EXERCISE DESCRIPTION:
Only lines holding the word "hast" are wanted from the records; copy all of them.

Dataset records:
----

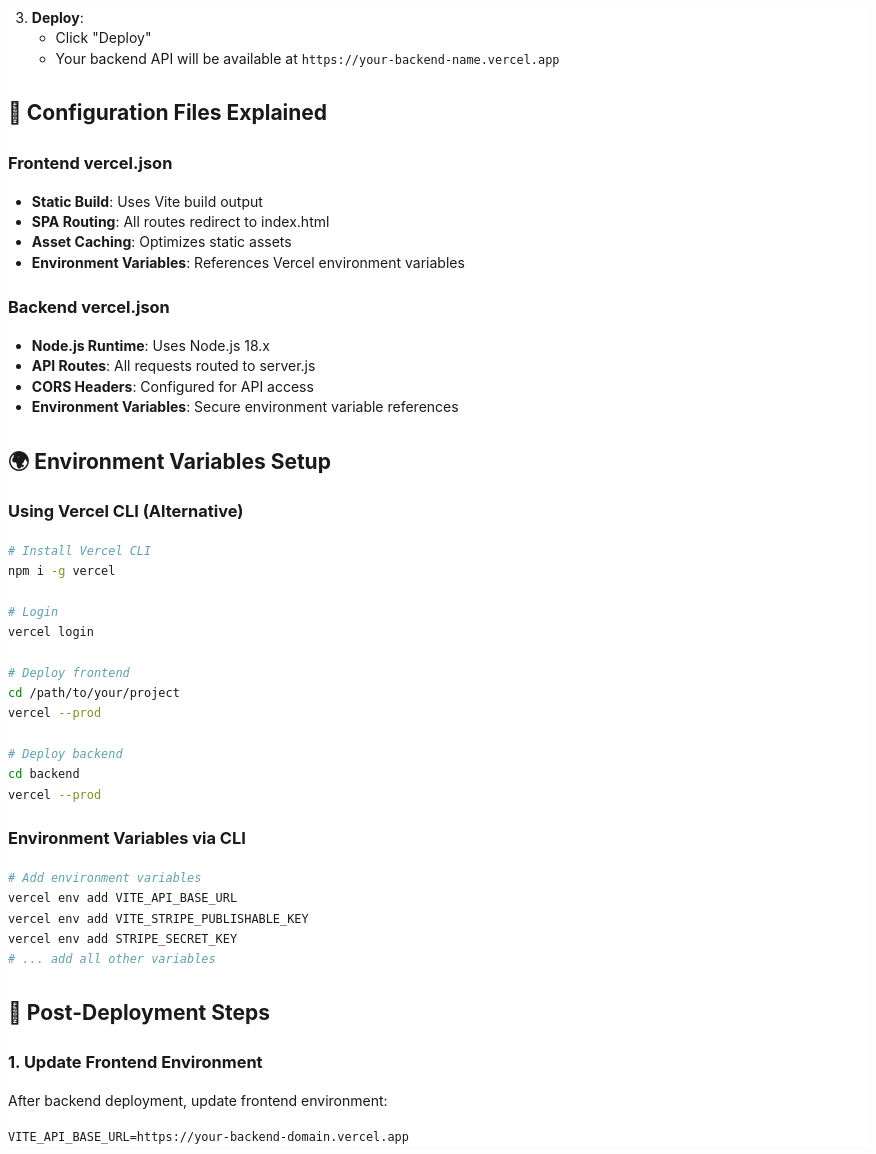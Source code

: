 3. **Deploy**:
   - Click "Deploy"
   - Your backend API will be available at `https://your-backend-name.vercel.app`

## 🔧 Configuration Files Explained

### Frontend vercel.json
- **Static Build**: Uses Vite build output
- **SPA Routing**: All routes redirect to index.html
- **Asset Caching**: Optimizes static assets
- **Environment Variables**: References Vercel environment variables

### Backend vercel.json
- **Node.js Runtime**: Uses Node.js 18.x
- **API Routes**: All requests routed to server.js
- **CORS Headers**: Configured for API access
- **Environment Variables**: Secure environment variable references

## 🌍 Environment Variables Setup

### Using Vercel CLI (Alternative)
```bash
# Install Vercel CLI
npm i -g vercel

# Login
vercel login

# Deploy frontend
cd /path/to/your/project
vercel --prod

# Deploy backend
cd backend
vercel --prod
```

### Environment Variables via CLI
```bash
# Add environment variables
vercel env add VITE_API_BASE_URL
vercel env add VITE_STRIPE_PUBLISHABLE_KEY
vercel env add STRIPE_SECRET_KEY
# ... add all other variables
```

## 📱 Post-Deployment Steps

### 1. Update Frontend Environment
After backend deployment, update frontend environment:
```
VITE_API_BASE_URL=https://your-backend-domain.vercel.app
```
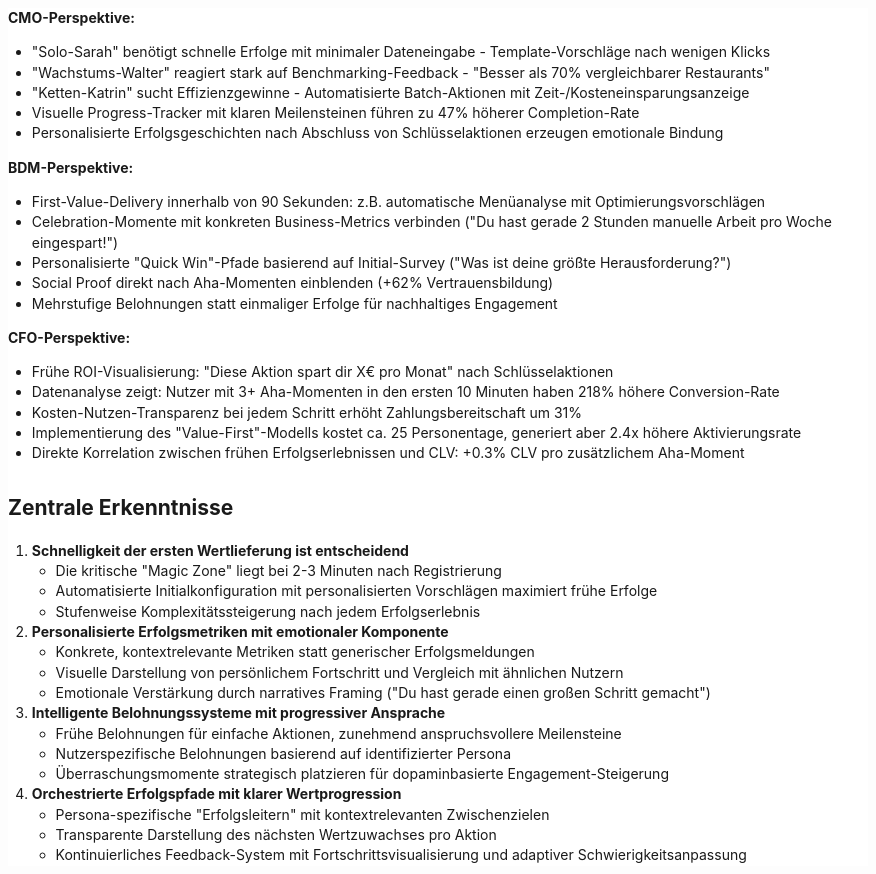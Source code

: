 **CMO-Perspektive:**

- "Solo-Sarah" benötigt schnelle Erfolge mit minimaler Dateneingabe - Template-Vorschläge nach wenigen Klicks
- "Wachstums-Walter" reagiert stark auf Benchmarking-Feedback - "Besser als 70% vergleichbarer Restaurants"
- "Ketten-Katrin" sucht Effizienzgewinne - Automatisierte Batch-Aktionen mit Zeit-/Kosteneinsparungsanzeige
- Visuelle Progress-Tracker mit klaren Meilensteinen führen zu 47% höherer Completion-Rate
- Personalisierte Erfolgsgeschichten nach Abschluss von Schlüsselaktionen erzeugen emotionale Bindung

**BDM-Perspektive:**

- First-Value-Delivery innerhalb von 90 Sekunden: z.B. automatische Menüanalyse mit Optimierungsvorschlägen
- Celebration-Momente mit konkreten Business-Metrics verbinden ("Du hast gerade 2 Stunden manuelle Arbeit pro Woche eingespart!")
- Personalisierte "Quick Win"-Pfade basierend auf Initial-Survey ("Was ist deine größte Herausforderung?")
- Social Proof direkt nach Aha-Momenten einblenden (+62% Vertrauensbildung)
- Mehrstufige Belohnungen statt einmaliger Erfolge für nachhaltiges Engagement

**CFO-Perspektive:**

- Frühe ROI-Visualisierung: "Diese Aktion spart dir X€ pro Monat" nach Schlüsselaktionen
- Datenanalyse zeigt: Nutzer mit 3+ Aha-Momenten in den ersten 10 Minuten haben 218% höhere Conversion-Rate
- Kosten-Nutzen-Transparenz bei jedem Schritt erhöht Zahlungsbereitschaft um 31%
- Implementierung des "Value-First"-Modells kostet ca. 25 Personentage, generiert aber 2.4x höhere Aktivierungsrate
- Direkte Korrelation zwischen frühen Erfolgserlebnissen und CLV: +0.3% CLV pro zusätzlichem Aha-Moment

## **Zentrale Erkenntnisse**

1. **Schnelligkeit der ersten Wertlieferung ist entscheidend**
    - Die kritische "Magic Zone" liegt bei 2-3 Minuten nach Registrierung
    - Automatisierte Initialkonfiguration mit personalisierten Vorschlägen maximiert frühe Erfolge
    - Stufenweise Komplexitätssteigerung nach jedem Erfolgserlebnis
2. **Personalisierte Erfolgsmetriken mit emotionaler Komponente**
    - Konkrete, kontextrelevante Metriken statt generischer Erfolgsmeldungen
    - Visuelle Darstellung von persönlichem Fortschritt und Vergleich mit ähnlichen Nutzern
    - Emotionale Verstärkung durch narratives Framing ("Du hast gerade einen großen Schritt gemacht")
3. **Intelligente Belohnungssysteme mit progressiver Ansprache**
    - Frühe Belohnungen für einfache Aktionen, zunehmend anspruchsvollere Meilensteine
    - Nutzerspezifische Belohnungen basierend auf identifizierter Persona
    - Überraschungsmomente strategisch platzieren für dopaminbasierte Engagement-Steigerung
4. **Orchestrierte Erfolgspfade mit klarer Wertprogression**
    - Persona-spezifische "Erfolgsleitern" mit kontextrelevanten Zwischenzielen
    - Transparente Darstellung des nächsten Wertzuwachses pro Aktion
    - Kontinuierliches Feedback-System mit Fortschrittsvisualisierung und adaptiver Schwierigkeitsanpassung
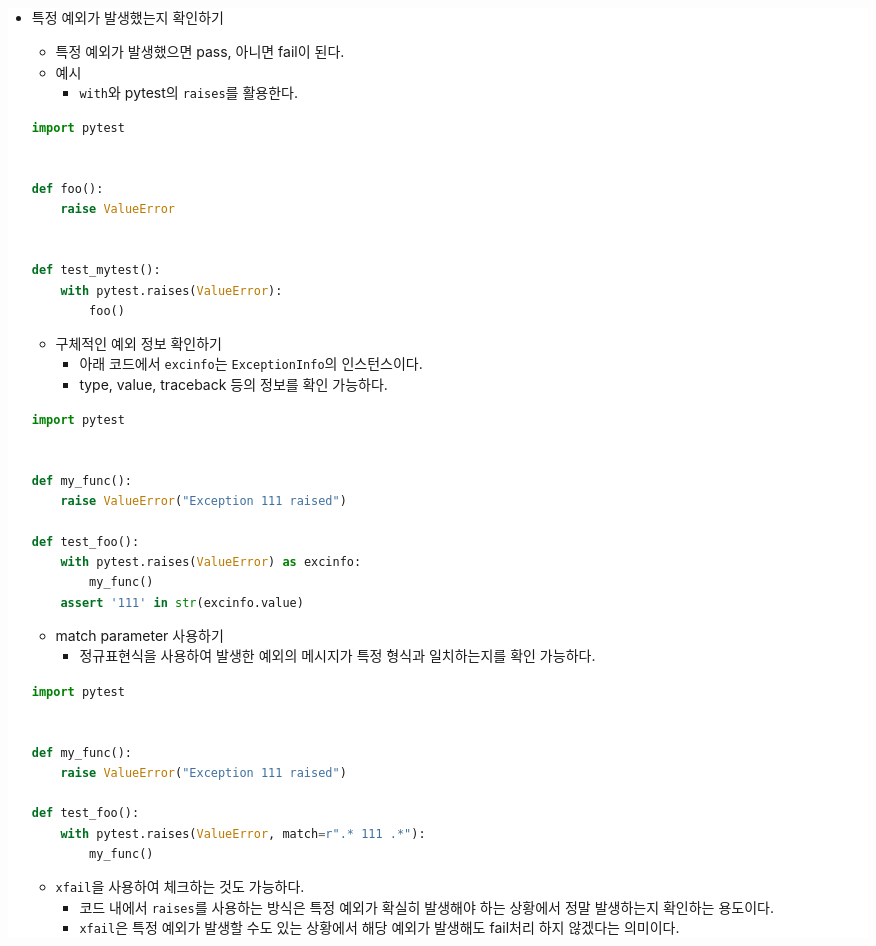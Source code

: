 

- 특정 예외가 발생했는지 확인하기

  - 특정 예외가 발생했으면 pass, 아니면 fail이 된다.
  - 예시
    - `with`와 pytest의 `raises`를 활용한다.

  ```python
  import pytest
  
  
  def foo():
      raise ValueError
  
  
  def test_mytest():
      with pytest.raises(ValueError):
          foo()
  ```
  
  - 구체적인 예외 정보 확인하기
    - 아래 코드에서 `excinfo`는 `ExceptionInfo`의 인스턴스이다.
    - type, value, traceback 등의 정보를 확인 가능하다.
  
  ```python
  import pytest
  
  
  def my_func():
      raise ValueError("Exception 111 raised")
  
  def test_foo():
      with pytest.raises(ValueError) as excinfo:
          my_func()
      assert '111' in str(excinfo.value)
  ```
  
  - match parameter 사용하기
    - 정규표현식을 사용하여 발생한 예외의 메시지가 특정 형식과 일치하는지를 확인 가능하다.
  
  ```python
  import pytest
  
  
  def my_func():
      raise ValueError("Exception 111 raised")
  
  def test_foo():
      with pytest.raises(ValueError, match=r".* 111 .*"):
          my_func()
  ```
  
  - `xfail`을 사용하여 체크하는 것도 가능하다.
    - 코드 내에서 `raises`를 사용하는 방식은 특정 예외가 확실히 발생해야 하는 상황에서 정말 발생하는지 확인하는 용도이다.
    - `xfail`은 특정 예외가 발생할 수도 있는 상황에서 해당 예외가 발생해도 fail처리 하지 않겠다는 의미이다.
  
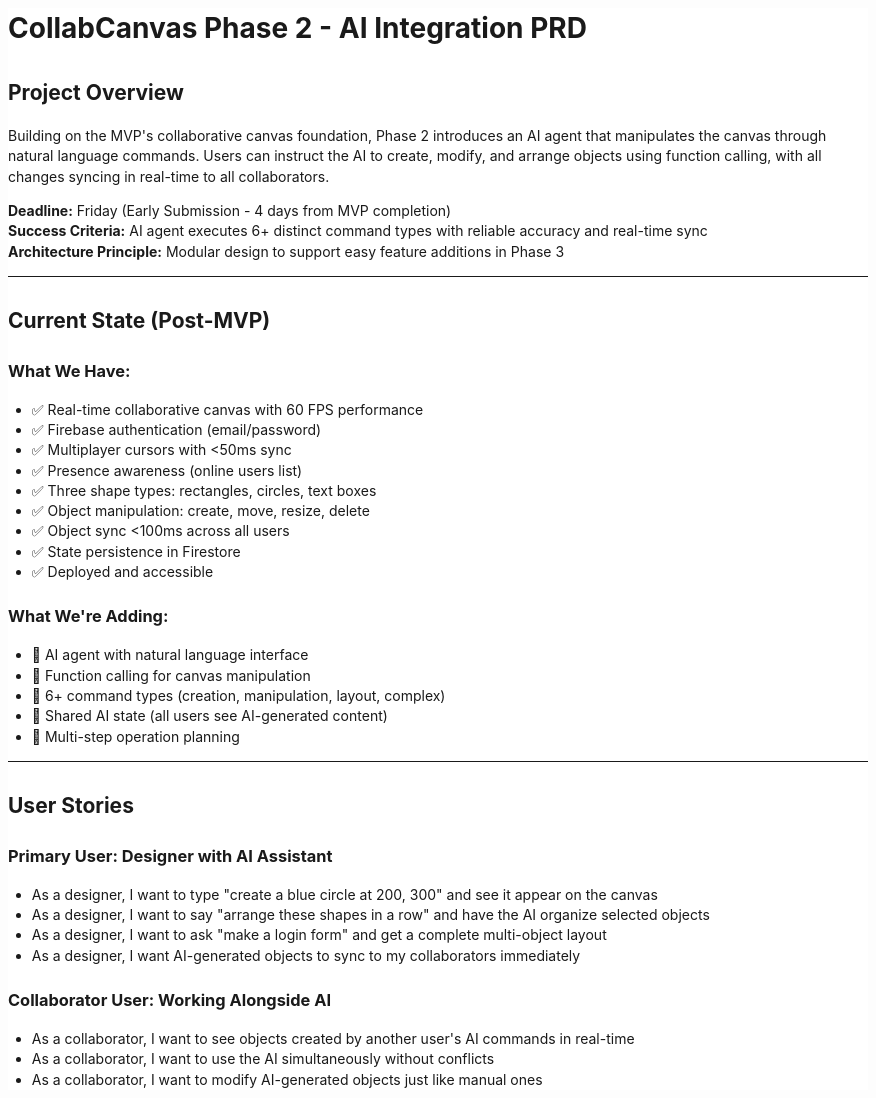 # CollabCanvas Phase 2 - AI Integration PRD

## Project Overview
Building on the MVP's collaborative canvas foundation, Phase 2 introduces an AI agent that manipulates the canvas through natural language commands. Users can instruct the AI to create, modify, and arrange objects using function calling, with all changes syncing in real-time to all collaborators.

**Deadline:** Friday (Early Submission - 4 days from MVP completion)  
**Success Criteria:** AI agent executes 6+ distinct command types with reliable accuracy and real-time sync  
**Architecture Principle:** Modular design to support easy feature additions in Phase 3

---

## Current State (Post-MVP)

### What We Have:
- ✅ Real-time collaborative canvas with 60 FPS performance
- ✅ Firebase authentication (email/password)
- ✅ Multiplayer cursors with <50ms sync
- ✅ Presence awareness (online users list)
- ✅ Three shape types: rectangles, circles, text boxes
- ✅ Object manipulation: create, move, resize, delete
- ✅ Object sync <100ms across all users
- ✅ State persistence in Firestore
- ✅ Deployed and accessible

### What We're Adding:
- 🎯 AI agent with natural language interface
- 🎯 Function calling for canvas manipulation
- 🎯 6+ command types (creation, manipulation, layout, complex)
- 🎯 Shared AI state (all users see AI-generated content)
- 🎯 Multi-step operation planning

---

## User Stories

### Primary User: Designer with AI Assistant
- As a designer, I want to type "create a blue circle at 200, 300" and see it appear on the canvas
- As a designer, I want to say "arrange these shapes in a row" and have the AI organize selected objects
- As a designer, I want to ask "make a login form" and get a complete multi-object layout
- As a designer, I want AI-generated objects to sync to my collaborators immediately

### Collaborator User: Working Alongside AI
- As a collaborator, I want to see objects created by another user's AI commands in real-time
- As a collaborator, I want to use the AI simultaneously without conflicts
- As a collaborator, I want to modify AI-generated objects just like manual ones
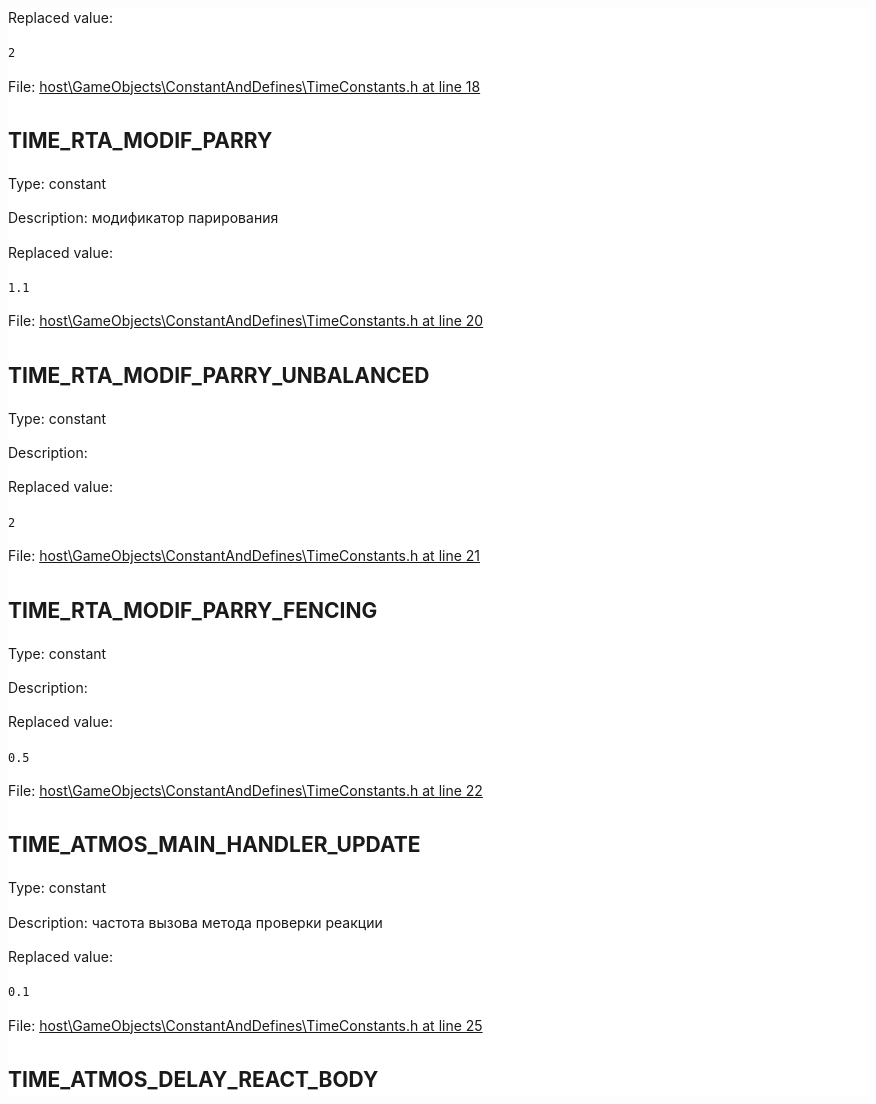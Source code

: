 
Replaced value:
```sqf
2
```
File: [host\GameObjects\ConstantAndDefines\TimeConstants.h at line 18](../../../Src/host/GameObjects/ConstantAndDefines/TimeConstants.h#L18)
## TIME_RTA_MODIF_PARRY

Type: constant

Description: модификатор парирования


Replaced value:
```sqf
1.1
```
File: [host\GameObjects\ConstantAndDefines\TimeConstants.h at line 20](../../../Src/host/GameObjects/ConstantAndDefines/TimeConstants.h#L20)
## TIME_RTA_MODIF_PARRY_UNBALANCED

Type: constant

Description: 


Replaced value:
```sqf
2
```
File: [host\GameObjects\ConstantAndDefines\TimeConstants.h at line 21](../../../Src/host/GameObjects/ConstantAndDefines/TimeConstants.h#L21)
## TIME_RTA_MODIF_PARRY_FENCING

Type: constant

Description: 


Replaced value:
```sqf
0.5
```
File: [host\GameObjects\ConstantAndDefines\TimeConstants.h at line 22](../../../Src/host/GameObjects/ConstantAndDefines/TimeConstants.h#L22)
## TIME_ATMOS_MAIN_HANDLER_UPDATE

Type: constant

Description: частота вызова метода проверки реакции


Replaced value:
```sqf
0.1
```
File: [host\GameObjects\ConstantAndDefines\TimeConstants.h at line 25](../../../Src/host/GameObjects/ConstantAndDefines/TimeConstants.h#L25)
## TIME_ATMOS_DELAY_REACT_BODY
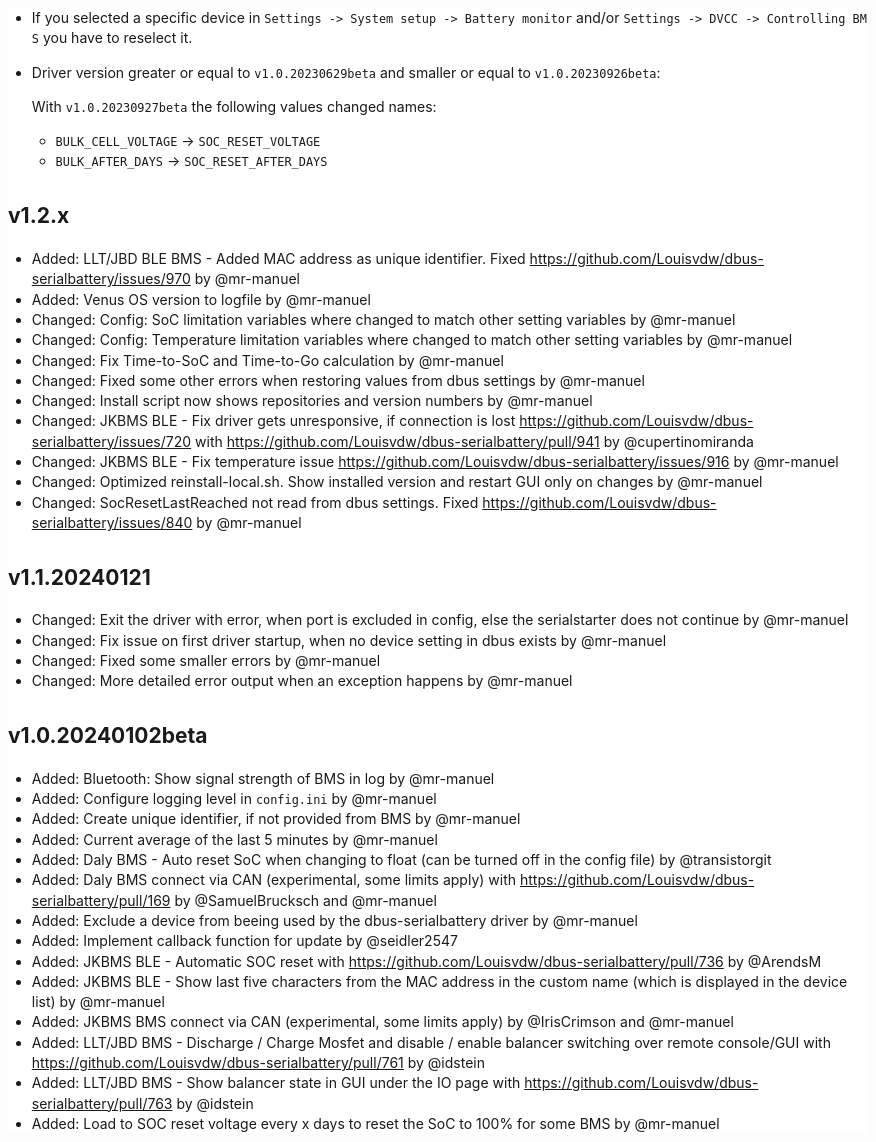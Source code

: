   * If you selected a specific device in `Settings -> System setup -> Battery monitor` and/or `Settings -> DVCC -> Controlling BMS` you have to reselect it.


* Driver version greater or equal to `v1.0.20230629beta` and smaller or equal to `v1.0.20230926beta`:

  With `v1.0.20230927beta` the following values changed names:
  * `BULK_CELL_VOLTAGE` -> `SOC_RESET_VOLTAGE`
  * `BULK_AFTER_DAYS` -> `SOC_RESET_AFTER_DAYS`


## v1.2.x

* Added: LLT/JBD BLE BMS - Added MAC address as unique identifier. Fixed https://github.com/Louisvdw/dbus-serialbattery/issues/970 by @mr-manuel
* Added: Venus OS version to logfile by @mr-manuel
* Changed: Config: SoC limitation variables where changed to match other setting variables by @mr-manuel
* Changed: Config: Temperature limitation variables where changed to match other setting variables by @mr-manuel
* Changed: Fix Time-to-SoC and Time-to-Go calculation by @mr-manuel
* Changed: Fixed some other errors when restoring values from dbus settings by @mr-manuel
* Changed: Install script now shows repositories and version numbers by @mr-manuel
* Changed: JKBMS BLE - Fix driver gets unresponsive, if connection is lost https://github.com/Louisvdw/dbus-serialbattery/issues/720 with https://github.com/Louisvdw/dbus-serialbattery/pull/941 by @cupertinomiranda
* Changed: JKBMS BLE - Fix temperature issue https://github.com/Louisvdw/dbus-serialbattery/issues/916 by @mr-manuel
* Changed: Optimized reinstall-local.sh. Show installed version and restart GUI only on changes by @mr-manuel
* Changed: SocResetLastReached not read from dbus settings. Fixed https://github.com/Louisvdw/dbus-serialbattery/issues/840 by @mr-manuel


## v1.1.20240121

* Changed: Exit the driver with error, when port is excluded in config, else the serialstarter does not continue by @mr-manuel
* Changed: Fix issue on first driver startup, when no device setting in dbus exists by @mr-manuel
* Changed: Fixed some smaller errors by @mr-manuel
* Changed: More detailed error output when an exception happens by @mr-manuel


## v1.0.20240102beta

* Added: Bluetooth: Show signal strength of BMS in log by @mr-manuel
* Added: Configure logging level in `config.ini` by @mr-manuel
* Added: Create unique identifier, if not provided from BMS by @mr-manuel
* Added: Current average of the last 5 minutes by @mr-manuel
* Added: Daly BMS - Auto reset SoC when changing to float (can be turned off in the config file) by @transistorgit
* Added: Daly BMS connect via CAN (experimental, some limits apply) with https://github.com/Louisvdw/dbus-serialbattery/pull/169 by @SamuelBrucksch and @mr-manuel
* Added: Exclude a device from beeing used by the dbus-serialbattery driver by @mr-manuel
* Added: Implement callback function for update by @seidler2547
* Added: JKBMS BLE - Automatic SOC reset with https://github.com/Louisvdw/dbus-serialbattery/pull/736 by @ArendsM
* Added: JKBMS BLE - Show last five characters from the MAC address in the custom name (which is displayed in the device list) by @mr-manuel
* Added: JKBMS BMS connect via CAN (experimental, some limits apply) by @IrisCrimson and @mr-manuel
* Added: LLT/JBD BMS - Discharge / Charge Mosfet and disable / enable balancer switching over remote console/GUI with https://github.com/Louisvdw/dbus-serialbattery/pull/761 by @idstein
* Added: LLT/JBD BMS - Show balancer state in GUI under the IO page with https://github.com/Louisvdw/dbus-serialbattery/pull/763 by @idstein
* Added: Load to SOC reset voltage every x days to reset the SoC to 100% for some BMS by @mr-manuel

----

WRITTEN REPLY:
- Celebration-Momente mit konkreten Business-Metrics verbinden ("Du hast gerade 2 Stunden manuelle Arbeit pro Woche eingespart!")
    - Emotionale Verstärkung durch narratives Framing ("Du hast gerade einen großen Schritt gemacht")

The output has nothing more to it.